ASSIGNMENT: Look through the material for lines with the word "Basics", and copy each one.

MATERIAL FOR THE TASK:
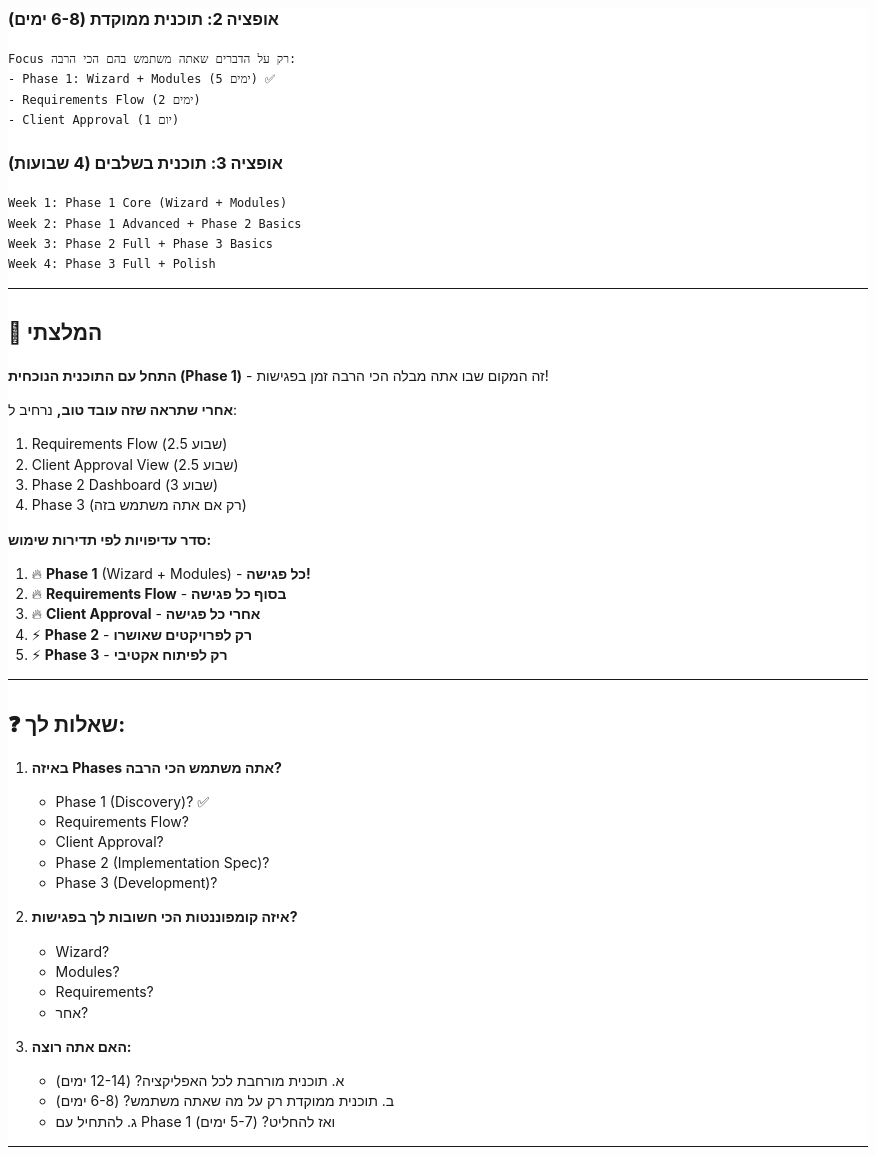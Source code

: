 ### אופציה 2: תוכנית ממוקדת (6-8 ימים)
```
Focus רק על הדברים שאתה משתמש בהם הכי הרבה:
- Phase 1: Wizard + Modules (5 ימים) ✅
- Requirements Flow (2 ימים)
- Client Approval (1 יום)
```

### אופציה 3: תוכנית בשלבים (4 שבועות)
```
Week 1: Phase 1 Core (Wizard + Modules)
Week 2: Phase 1 Advanced + Phase 2 Basics
Week 3: Phase 2 Full + Phase 3 Basics
Week 4: Phase 3 Full + Polish
```

---

## 🎯 **המלצתי**

**התחל עם התוכנית הנוכחית (Phase 1)** - זה המקום שבו אתה מבלה הכי הרבה זמן בפגישות!

**אחרי שתראה שזה עובד טוב,** נרחיב ל:
1. Requirements Flow (שבוע 2.5)
2. Client Approval View (שבוע 2.5)
3. Phase 2 Dashboard (שבוע 3)
4. Phase 3 (רק אם אתה משתמש בזה)

**סדר עדיפויות לפי תדירות שימוש:**
1. 🔥 **Phase 1** (Wizard + Modules) - **כל פגישה!**
2. 🔥 **Requirements Flow** - **בסוף כל פגישה**
3. 🔥 **Client Approval** - **אחרי כל פגישה**
4. ⚡ **Phase 2** - **רק לפרויקטים שאושרו**
5. ⚡ **Phase 3** - **רק לפיתוח אקטיבי**

---

## ❓ **שאלות לך:**

1. **באיזה Phases אתה משתמש הכי הרבה?**
   - Phase 1 (Discovery)? ✅
   - Requirements Flow?
   - Client Approval?
   - Phase 2 (Implementation Spec)?
   - Phase 3 (Development)?

2. **איזה קומפוננטות הכי חשובות לך בפגישות?**
   - Wizard?
   - Modules?
   - Requirements?
   - אחר?

3. **האם אתה רוצה:**
   - א. תוכנית מורחבת לכל האפליקציה? (12-14 ימים)
   - ב. תוכנית ממוקדת רק על מה שאתה משתמש? (6-8 ימים)
   - ג. להתחיל עם Phase 1 ואז להחליט? (5-7 ימים)

---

RESPONSE AREA:
Week 2: Phase 1 Advanced + Phase 2 Basics
Week 3: Phase 2 Full + Phase 3 Basics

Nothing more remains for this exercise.